## What the task asks
For the records shown below, return an exact copy that excludes the pictures.

## Exercise data

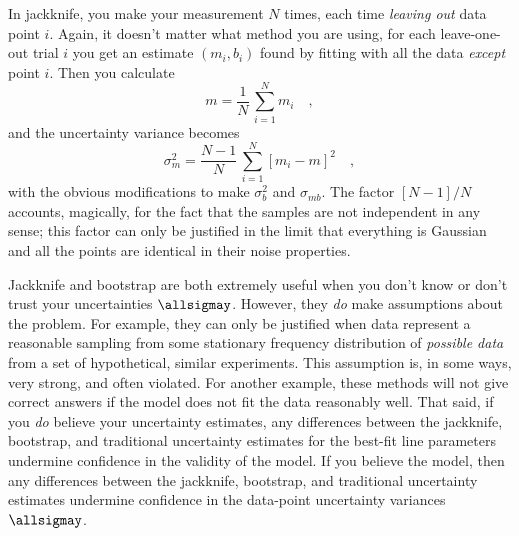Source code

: \documentclass[12pt,twoside,pdftex]{article}
\begin{document}
In jackknife, you make your measurement $N$ times, each time
\emph{leaving out} data point $i$.  Again, it doesn't matter what
method you are using, for each leave-one-out trial $i$ you get an
estimate $(m_i,b_i)$ found by fitting with all the data \emph{except}
point $i$.  Then you calculate
\begin{equation}
m = \frac{1}{N}\,\sum_{i=1}^N m_i \quad ,
\end{equation}
and the uncertainty variance becomes
\begin{equation}
\sigma_m^2 = \frac{N-1}{N}\,\sum_{i=1}^N [m_i-m]^2 \quad ,
\end{equation}
with the obvious modifications to make $\sigma_b^2$ and $\sigma_{mb}$.
The factor $[N-1]/N$ accounts, magically, for the fact that the
samples are not independent in any sense; this factor can only be
justified in the limit that everything is Gaussian and all the points
are identical in their noise properties.

Jackknife and bootstrap are both extremely useful when you don't know
or don't trust your uncertainties $\allsigmay$.  However, they
\emph{do} make assumptions about the problem.  For example, they can
only be justified when data represent a reasonable sampling from some
stationary frequency distribution of \emph{possible data} from a set
of hypothetical, similar experiments.  This assumption is, in some
ways, very strong, and often violated.  For another example, these methods will not give
correct answers if the model does not fit the data reasonably well.
That said, if you \emph{do} believe your uncertainty estimates, any
differences between the jackknife, bootstrap, and traditional
uncertainty estimates for the best-fit line parameters undermine
confidence in the validity of the model.  If you believe the model,
then any differences between the jackknife, bootstrap, and traditional
uncertainty estimates undermine confidence in the data-point
uncertainty variances $\allsigmay$.
\end{document}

## Response for this exercise
Source code

: \documentclass[12pt,twoside,pdftex]{article}
\begin{document}
In jackknife, you make your measurement $N$ times, each time
\emph{leaving out} data point $i$.  Again, it doesn't matter what
method you are using, for each leave-one-out trial $i$ you get an
estimate $(m_i,b_i)$ found by fitting with all the data \emph{except}
point $i$.  Then you calculate
\begin{equation}
m = \frac{1}{N}\,\sum_{i=1}^N m_i \quad ,
\end{equation}
and the uncertainty variance becomes
\begin{equation}
\sigma_m^2 = \frac{N-1}{N}\,\sum_{i=1}^N [m_i-m]^2 \quad ,
\end{equation}
with the obvious modifications to make $\sigma_b^2$ and $\sigma_{mb}$.
The factor $[N-1]/N$ accounts, magically, for the fact that the
samples are not independent in any sense; this factor can only be
justified in the limit that everything is Gaussian and all the points
are identical in their noise properties.

Jackknife and bootstrap are both extremely useful when you don't know
or don't trust your uncertainties $\allsigmay$.  However, they
\emph{do} make assumptions about the problem.  For example, they can
only be justified when data represent a reasonable sampling from some
stationary frequency distribution of \emph{possible data} from a set
of hypothetical, similar experiments.  This assumption is, in some
ways, very strong, and often violated.  For another example, these methods will not give
correct answers if the model does not fit the data reasonably well.
That said, if you \emph{do} believe your uncertainty estimates, any
differences between the jackknife, bootstrap, and traditional
uncertainty estimates for the best-fit line parameters undermine
confidence in the validity of the model.  If you believe the model,
then any differences between the jackknife, bootstrap, and traditional
uncertainty estimates undermine confidence in the data-point
uncertainty variances $\allsigmay$.
\end{document}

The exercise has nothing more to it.